Ve bir gün faşistler Togliatti’yi vururlar.
Bunun üzerine Ahmed Arif bir şiire başlar, fakat şiir yarım kalacaktır.
Yıl 1947’dir, Arif  bir kahvede oturmaktadır. Ceketimi sandalyenin üstüne asmıştır. O sırada biri, Arif’in ceketinin cebinden yarım bıraktığı şiiri çalacak, daktiloda 80 kopyasını çıkaracaktır.
Ahmed Arif  bu olaya önem vermez, ama birkaç gün sonra bir arkadaşı gelip de “Senin bir şiirin 80 nüsha olarak Melahat’in evinde bulundu” deyince işin  bir başka boyutu anlaşılacaktır.
Melahat, Ahmed Arif’in felsefe doktorası yapan bir arkadaşıdır.
Ahmed Arif, haberi duyunca hemen Melahat’i bulur.
Melahat, “Vallahi bilmiyorum” diyecektir.
Aslında olay şöyle gelişmiştir:
Melahat’in evinde küçük bir oda vardır, hemen kapıya bitişik de bir masa, orada da bir radyo...
Ahmed Arif’in şiiri radyonun arkasına rulo olarak konmuştur ve gelen görevliler hiçbir yere bakmadan elleriyle koymuş gibi ruloyu oradan almışlardır.
Şiirlerin altında ne bir imza vardır, ne bir işaret...
Bu durumu öğrenen Ahmed Arif, tutuklanmayı göze alarak hemen polise gidecek ve şiirin kendisinin olduğunu söyleyecektir.
Ardından bir komiser Ahmed Arif’in ifadesini aldıktan sonra serbest bırakacaktır.
Peki, Melahat’a ne mi oldu diyeceksiniz?
O günlerde Melahat, Türkiye Gençler Derneği’nin Yönetim Kurulu üyesidir.

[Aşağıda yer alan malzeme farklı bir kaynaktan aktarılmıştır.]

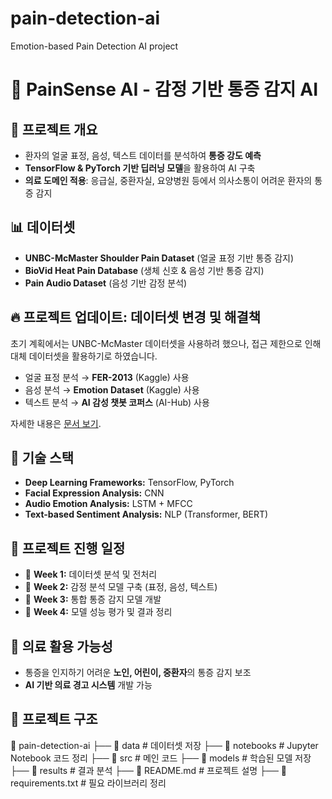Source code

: # pain-detection-ai
Emotion-based Pain Detection AI project

# 🎯 PainSense AI - 감정 기반 통증 감지 AI

## 📌 프로젝트 개요
- 환자의 얼굴 표정, 음성, 텍스트 데이터를 분석하여 **통증 강도 예측**
- **TensorFlow & PyTorch 기반 딥러닝 모델**을 활용하여 AI 구축
- **의료 도메인 적용**: 응급실, 중환자실, 요양병원 등에서 의사소통이 어려운 환자의 통증 감지

## 📊 데이터셋
- **UNBC-McMaster Shoulder Pain Dataset** (얼굴 표정 기반 통증 감지)
- **BioVid Heat Pain Database** (생체 신호 & 음성 기반 통증 감지)
- **Pain Audio Dataset** (음성 기반 감정 분석)

## 🔥 프로젝트 업데이트: 데이터셋 변경 및 해결책

초기 계획에서는 UNBC-McMaster 데이터셋을 사용하려 했으나, 접근 제한으로 인해 대체 데이터셋을 활용하기로 하였습니다.
- 얼굴 표정 분석 → **FER-2013** (Kaggle) 사용
- 음성 분석 → **Emotion Dataset** (Kaggle) 사용
- 텍스트 분석 → **AI 감성 챗봇 코퍼스** (AI-Hub) 사용

자세한 내용은 [문서 보기](docs/data_issue_and_solution.md).

## 🔧 기술 스택
- **Deep Learning Frameworks:** TensorFlow, PyTorch
- **Facial Expression Analysis:** CNN
- **Audio Emotion Analysis:** LSTM + MFCC
- **Text-based Sentiment Analysis:** NLP (Transformer, BERT)

## 🚀 프로젝트 진행 일정
- 📅 **Week 1:** 데이터셋 분석 및 전처리
- 📅 **Week 2:** 감정 분석 모델 구축 (표정, 음성, 텍스트)
- 📅 **Week 3:** 통합 통증 감지 모델 개발
- 📅 **Week 4:** 모델 성능 평가 및 결과 정리

## 🏥 의료 활용 가능성
- 통증을 인지하기 어려운 **노인, 어린이, 중환자**의 통증 감지 보조
- **AI 기반 의료 경고 시스템** 개발 가능

## 📂 프로젝트 구조
📁 pain-detection-ai 
├── 📁 data # 데이터셋 저장 
├── 📁 notebooks # Jupyter Notebook 코드 정리 
├── 📁 src # 메인 코드 
├── 📁 models # 학습된 모델 저장 
├── 📁 results # 결과 분석 
├── 📄 README.md # 프로젝트 설명 
├── 📄 requirements.txt # 필요 라이브러리 정리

Yönetim Kurulu’nda iki kız, iki de erkek vardır.
Bunlar tutuklanırlar.
Mahkemede şiir söz konusu bile edilmeyecektir, çünkü asıl amaç derneğin kapatılmasıdır.
Daha sonra dernek yöneticileri ittifakla fesih kararı alacak, dernek kapanınca da dava bitecektir.
Ama olan Ahmed Arif’in şiirine olacak ve Palmiro şiiri yazıldığı ilk haliyle kalacak, “Hasretimden Prangalar Eskittim” kitabında da yer almayacaktır.
İşte Ahmed Arif’in adını koymadığı o şiiri:

Palmiro, Palmiro şanlı işçi
Sıcak yaralarındaki barut kokusu
Kesik, anaların sütü
Ve kaçmıştır bebelerin uykusu
Korku katedrallerinde yarımadanın
Güngörmüş meydanları Roma’nın
Bizimledir
Mavi mavi eser deniz meltemi
Sicilya’nın güneşli kalçaları
Kartpostal dalgınlığında Napoli bahçeleri bizimle
Bizden yanadır hava
Bizden yanadır su
Bizden yanadır Sinyor de Gasperi’nin
Ve bütün sinyorların korkusu
Ürkmüştür manastır fareleri.

*
Victor Hugo’ya bir gün bir mektup gelir. Zarfın üzerinde “Fransa’nın bir numaralı şairine…” yazılıdır. Hugo, mektubu alır ve hemen Lamartine’e gider. “Bu herhalde size geldi” der, “yanlışlıkla bana getirmiş olacaklar.”
Lamartine kabul etmez, bir süre tartışırlar.
Sonunda birlikte mektubu açmaya karar verirler.
Mektup “Aziz Alfred” diye başlamaktadır. Yani Alfred de Musset’yedir.